Whenever a line below includes the string "caption", show it.

» **Task data**
+ + + +
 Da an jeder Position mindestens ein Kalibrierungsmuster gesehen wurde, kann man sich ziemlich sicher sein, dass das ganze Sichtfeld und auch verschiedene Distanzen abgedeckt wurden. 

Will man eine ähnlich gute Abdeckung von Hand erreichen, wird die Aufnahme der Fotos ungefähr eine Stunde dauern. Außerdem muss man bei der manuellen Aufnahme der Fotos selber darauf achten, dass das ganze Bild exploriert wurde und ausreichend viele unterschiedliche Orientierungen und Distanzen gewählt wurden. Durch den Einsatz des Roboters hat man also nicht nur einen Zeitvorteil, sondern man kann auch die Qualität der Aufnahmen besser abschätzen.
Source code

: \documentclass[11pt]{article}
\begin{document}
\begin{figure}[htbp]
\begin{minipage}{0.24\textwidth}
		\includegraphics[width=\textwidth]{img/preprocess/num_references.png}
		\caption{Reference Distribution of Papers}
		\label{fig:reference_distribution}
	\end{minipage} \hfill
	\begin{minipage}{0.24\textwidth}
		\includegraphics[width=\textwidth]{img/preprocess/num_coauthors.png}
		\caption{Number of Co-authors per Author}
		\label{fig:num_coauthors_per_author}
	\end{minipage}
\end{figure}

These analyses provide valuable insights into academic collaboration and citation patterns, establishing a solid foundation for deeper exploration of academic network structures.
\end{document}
+ + + +
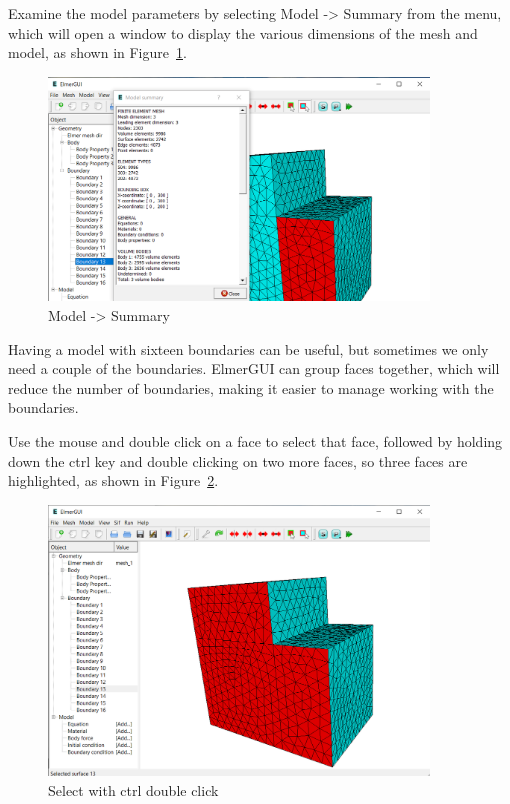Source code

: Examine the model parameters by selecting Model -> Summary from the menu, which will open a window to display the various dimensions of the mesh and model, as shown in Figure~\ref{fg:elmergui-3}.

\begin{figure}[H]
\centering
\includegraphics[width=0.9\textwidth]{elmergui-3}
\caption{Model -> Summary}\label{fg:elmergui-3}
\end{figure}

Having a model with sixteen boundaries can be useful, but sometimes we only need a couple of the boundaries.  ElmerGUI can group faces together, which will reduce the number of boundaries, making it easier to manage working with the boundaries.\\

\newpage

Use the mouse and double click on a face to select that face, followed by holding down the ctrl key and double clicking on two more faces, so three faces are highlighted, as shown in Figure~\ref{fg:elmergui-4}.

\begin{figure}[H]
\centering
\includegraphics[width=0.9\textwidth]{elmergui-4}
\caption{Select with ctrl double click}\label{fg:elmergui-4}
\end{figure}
+ + + +
» **Result of this task**
		\caption{Reference Distribution of Papers}
		\caption{Number of Co-authors per Author}
\caption{Model -> Summary}\label{fg:elmergui-3}
\caption{Select with ctrl double click}\label{fg:elmergui-4}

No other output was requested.